- **WORK ORDER**: The answer must be one number: how many lines below contain the word "localhost".

(RECORD EXTRACTS Opens)

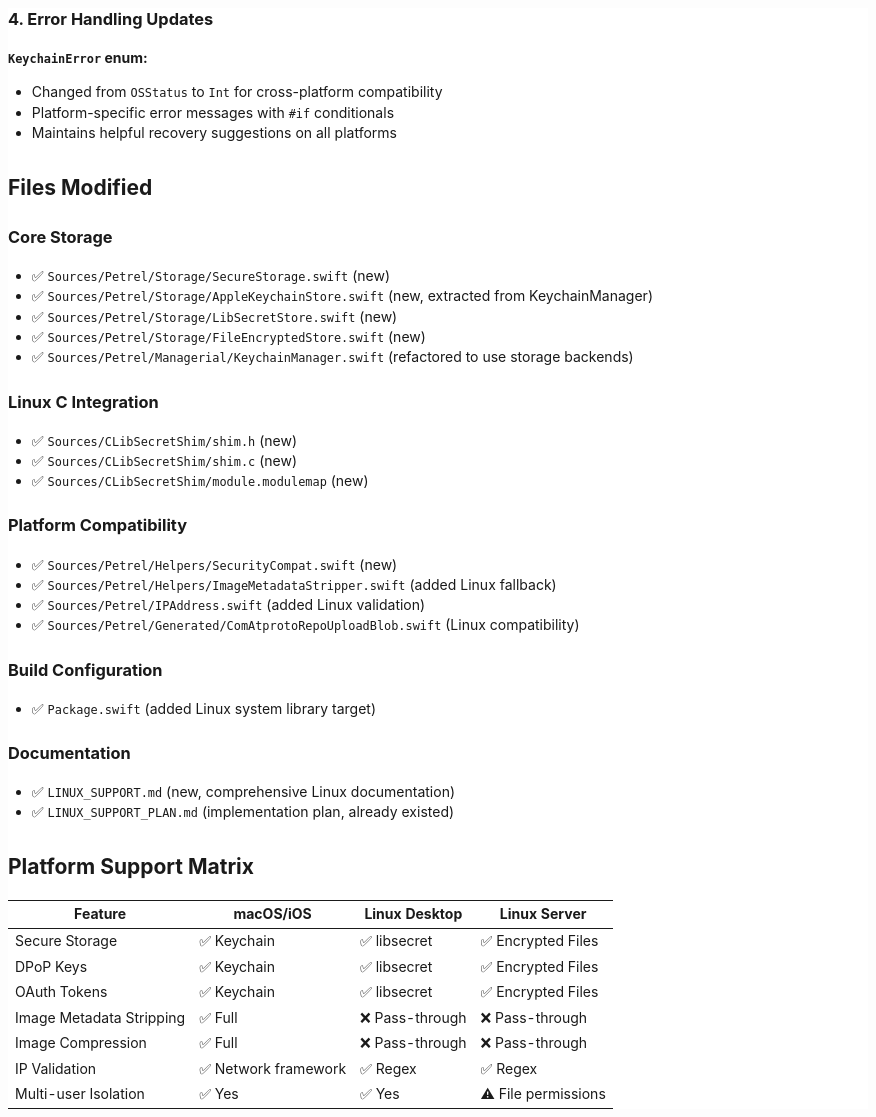 ### 4. Error Handling Updates

**`KeychainError` enum:**
- Changed from `OSStatus` to `Int` for cross-platform compatibility
- Platform-specific error messages with `#if` conditionals
- Maintains helpful recovery suggestions on all platforms

## Files Modified

### Core Storage
- ✅ `Sources/Petrel/Storage/SecureStorage.swift` (new)
- ✅ `Sources/Petrel/Storage/AppleKeychainStore.swift` (new, extracted from KeychainManager)
- ✅ `Sources/Petrel/Storage/LibSecretStore.swift` (new)
- ✅ `Sources/Petrel/Storage/FileEncryptedStore.swift` (new)
- ✅ `Sources/Petrel/Managerial/KeychainManager.swift` (refactored to use storage backends)

### Linux C Integration
- ✅ `Sources/CLibSecretShim/shim.h` (new)
- ✅ `Sources/CLibSecretShim/shim.c` (new)
- ✅ `Sources/CLibSecretShim/module.modulemap` (new)

### Platform Compatibility
- ✅ `Sources/Petrel/Helpers/SecurityCompat.swift` (new)
- ✅ `Sources/Petrel/Helpers/ImageMetadataStripper.swift` (added Linux fallback)
- ✅ `Sources/Petrel/IPAddress.swift` (added Linux validation)
- ✅ `Sources/Petrel/Generated/ComAtprotoRepoUploadBlob.swift` (Linux compatibility)

### Build Configuration
- ✅ `Package.swift` (added Linux system library target)

### Documentation
- ✅ `LINUX_SUPPORT.md` (new, comprehensive Linux documentation)
- ✅ `LINUX_SUPPORT_PLAN.md` (implementation plan, already existed)

## Platform Support Matrix

| Feature | macOS/iOS | Linux Desktop | Linux Server |
|---------|-----------|---------------|--------------|
| Secure Storage | ✅ Keychain | ✅ libsecret | ✅ Encrypted Files |
| DPoP Keys | ✅ Keychain | ✅ libsecret | ✅ Encrypted Files |
| OAuth Tokens | ✅ Keychain | ✅ libsecret | ✅ Encrypted Files |
| Image Metadata Stripping | ✅ Full | ❌ Pass-through | ❌ Pass-through |
| Image Compression | ✅ Full | ❌ Pass-through | ❌ Pass-through |
| IP Validation | ✅ Network framework | ✅ Regex | ✅ Regex |
| Multi-user Isolation | ✅ Yes | ✅ Yes | ⚠️ File permissions |
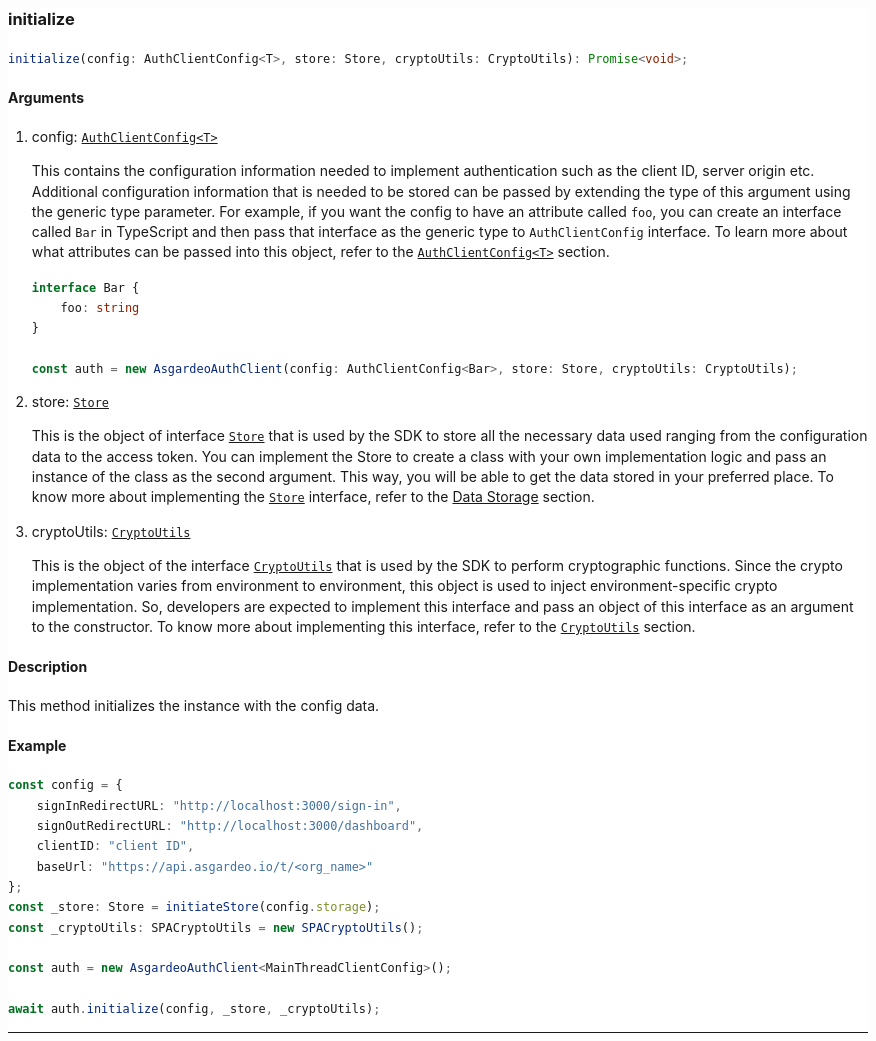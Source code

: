 ### initialize

```TypeScript
initialize(config: AuthClientConfig<T>, store: Store, cryptoUtils: CryptoUtils): Promise<void>;
```

#### Arguments

1. config: [`AuthClientConfig<T>`](#AuthClientConfigT)

    This contains the configuration information needed to implement authentication such as the client ID, server origin etc. Additional configuration information that is needed to be stored can be passed by extending the type of this argument using the generic type parameter. For example, if you want the config to have an attribute called `foo`, you can create an interface called `Bar` in TypeScript and then pass that interface as the generic type to `AuthClientConfig` interface. To learn more about what attributes can be passed into this object, refer to the [`AuthClientConfig<T>`](#AuthClientConfigT) section.

    ```TypeScript
    interface Bar {
        foo: string
    }

    const auth = new AsgardeoAuthClient(config: AuthClientConfig<Bar>, store: Store, cryptoUtils: CryptoUtils);
    ```


2. store: [`Store`](#Store)

    This is the object of interface [`Store`](#Store) that is used by the SDK to store all the necessary data used ranging from the configuration data to the access token. You can implement the Store to create a class with your own implementation logic and pass an instance of the class as the second argument. This way, you will be able to get the data stored in your preferred place. To know more about implementing the [`Store`](#Store) interface, refer to the [Data Storage](#data-storage) section.

3. cryptoUtils: [`CryptoUtils`](#CryptoUtils)

    This is the object of the interface [`CryptoUtils`](#CryptoUtils) that is used by the SDK to perform cryptographic functions. Since the crypto implementation varies from environment to environment, this object is used to inject environment-specific crypto implementation. So, developers are expected to implement this interface and pass an object of this interface as an argument to the constructor. To know more about implementing this interface, refer to the [`CryptoUtils`](#CryptoUtils) section.

#### Description

This method initializes the instance with the config data.

#### Example

```TypeScript
const config = {
    signInRedirectURL: "http://localhost:3000/sign-in",
    signOutRedirectURL: "http://localhost:3000/dashboard",
    clientID: "client ID",
    baseUrl: "https://api.asgardeo.io/t/<org_name>"
};
const _store: Store = initiateStore(config.storage);
const _cryptoUtils: SPACryptoUtils = new SPACryptoUtils();

const auth = new AsgardeoAuthClient<MainThreadClientConfig>();

await auth.initialize(config, _store, _cryptoUtils);
```

---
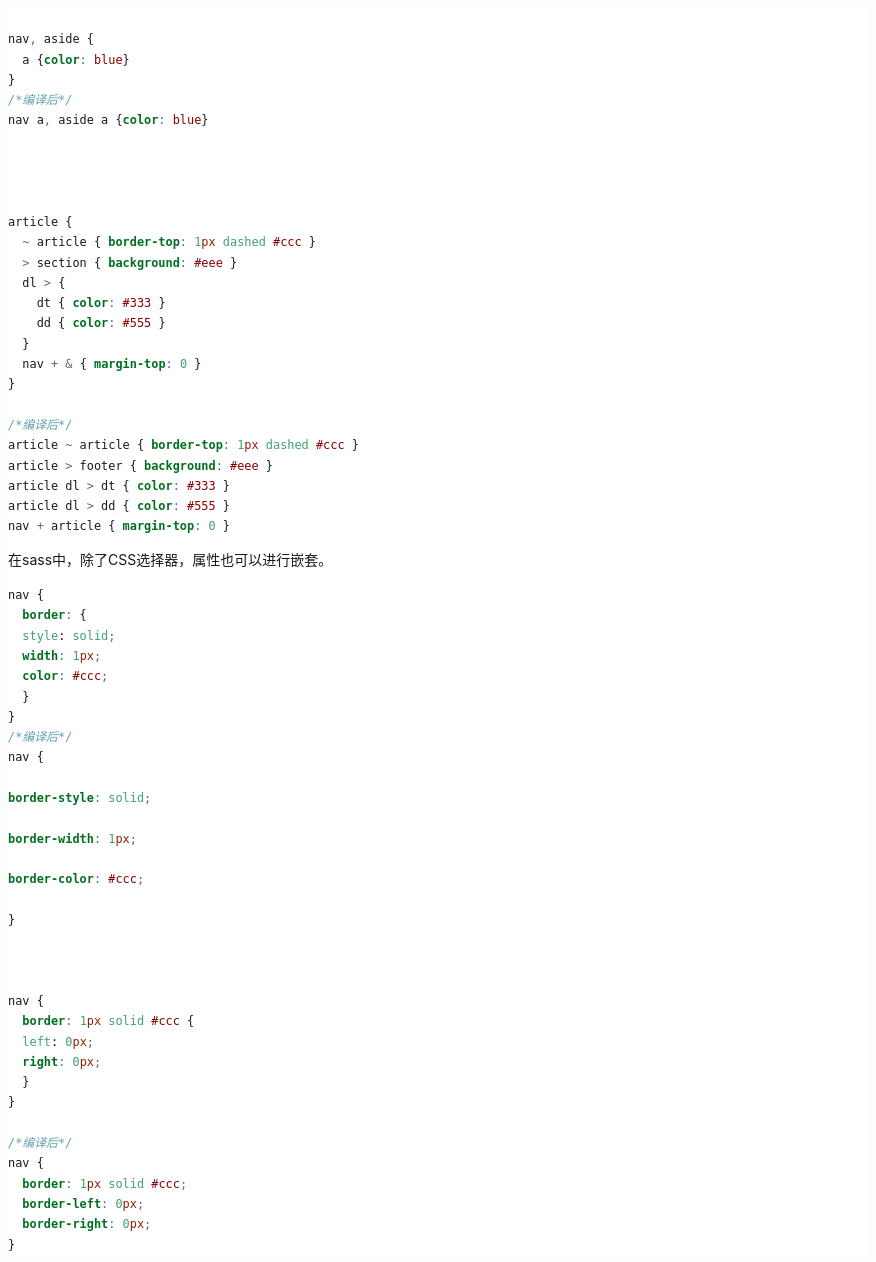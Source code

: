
 ```css

nav, aside {
  a {color: blue}
}
/*编译后*/
nav a, aside a {color: blue}




article {
  ~ article { border-top: 1px dashed #ccc }
  > section { background: #eee }
  dl > {
    dt { color: #333 }
    dd { color: #555 }
  }
  nav + & { margin-top: 0 }
}

/*编译后*/
article ~ article { border-top: 1px dashed #ccc }
article > footer { background: #eee }
article dl > dt { color: #333 }
article dl > dd { color: #555 }
nav + article { margin-top: 0 }
```
在sass中，除了CSS选择器，属性也可以进行嵌套。

```css
nav {
  border: {
  style: solid;
  width: 1px;
  color: #ccc;
  }
}
/*编译后*/
nav {
  
border-style: solid;
  
border-width: 1px;
  
border-color: #ccc;

}



nav {
  border: 1px solid #ccc {
  left: 0px;
  right: 0px;
  }
}

/*编译后*/
nav {
  border: 1px solid #ccc;
  border-left: 0px;
  border-right: 0px;
}

```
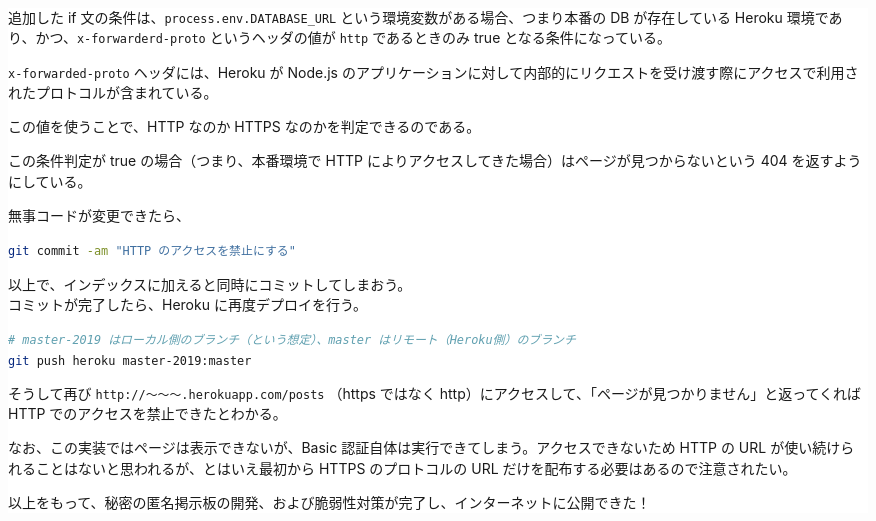 追加した if 文の条件は、`process.env.DATABASE_URL` という環境変数がある場合、つまり本番の DB が存在している Heroku 環境であり、かつ、`x-forwarderd-proto` というヘッダの値が `http` であるときのみ true となる条件になっている。

`x-forwarded-proto` ヘッダには、Heroku が Node.js のアプリケーションに対して内部的にリクエストを受け渡す際にアクセスで利用されたプロトコルが含まれている。

この値を使うことで、HTTP なのか HTTPS なのかを判定できるのである。

この条件判定が true の場合（つまり、本番環境で HTTP によりアクセスしてきた場合）はページが見つからないという 404 を返すようにしている。

</details>

無事コードが変更できたら、

```bash
git commit -am "HTTP のアクセスを禁止にする"
```

以上で、インデックスに加えると同時にコミットしてしまおう。  
コミットが完了したら、Heroku に再度デプロイを行う。

```bash
# master-2019 はローカル側のブランチ（という想定）、master はリモート（Heroku側）のブランチ
git push heroku master-2019:master
```

そうして再び `http://〜〜〜.herokuapp.com/posts` （https ではなく http）にアクセスして、「ページが見つかりません」と返ってくれば HTTP でのアクセスを禁止できたとわかる。

なお、この実装ではページは表示できないが、Basic 認証自体は実行できてしまう。アクセスできないため HTTP の URL が使い続けられることはないと思われるが、とはいえ最初から HTTPS のプロトコルの URL だけを配布する必要はあるので注意されたい。

以上をもって、秘密の匿名掲示板の開発、および脆弱性対策が完了し、インターネットに公開できた！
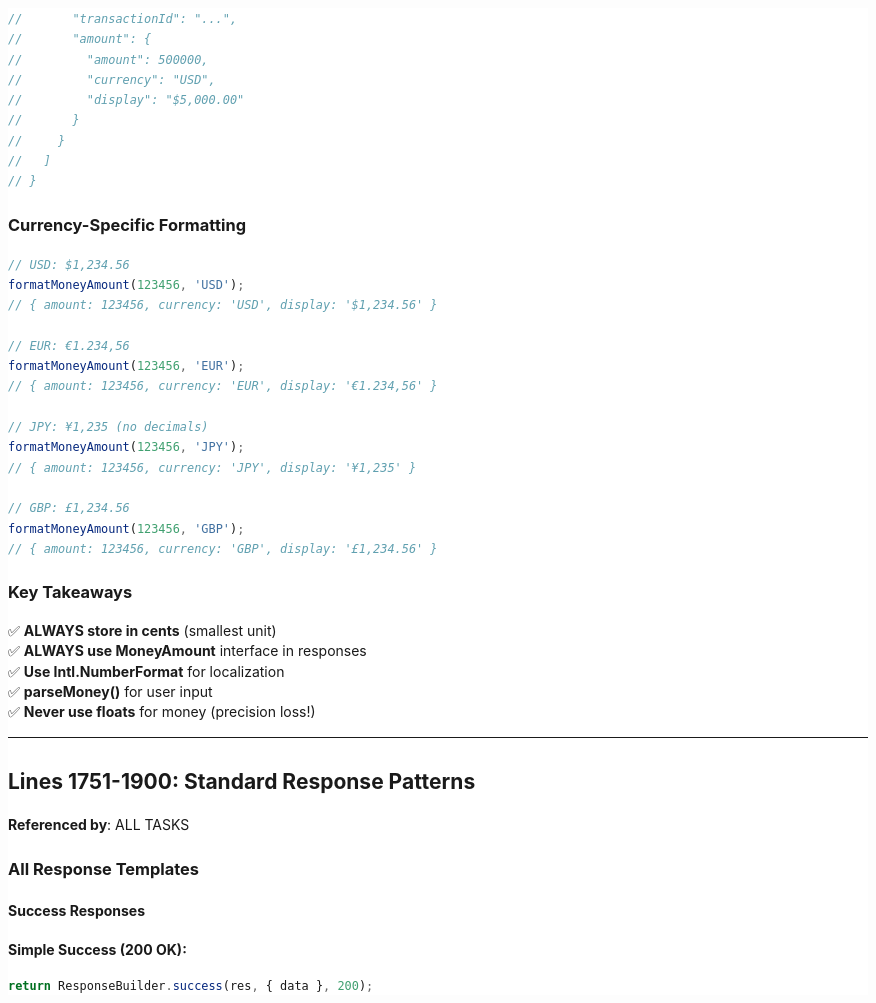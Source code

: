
 ```typescript
//       "transactionId": "...",
//       "amount": {
//         "amount": 500000,
//         "currency": "USD",
//         "display": "$5,000.00"
//       }
//     }
//   ]
// }
```

### Currency-Specific Formatting

```typescript
// USD: $1,234.56
formatMoneyAmount(123456, 'USD');
// { amount: 123456, currency: 'USD', display: '$1,234.56' }

// EUR: €1.234,56
formatMoneyAmount(123456, 'EUR');
// { amount: 123456, currency: 'EUR', display: '€1.234,56' }

// JPY: ¥1,235 (no decimals)
formatMoneyAmount(123456, 'JPY');
// { amount: 123456, currency: 'JPY', display: '¥1,235' }

// GBP: £1,234.56
formatMoneyAmount(123456, 'GBP');
// { amount: 123456, currency: 'GBP', display: '£1,234.56' }
```

### Key Takeaways

✅ **ALWAYS store in cents** (smallest unit)  
✅ **ALWAYS use MoneyAmount** interface in responses  
✅ **Use Intl.NumberFormat** for localization  
✅ **parseMoney()** for user input  
✅ **Never use floats** for money (precision loss!)  

---

## Lines 1751-1900: Standard Response Patterns
**Referenced by**: ALL TASKS

### All Response Templates

#### Success Responses

**Simple Success (200 OK):**
```typescript
return ResponseBuilder.success(res, { data }, 200);
```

(RECORD EXTRACTS Closes)

- **SOLUTION TO THE PROBLEM**: 2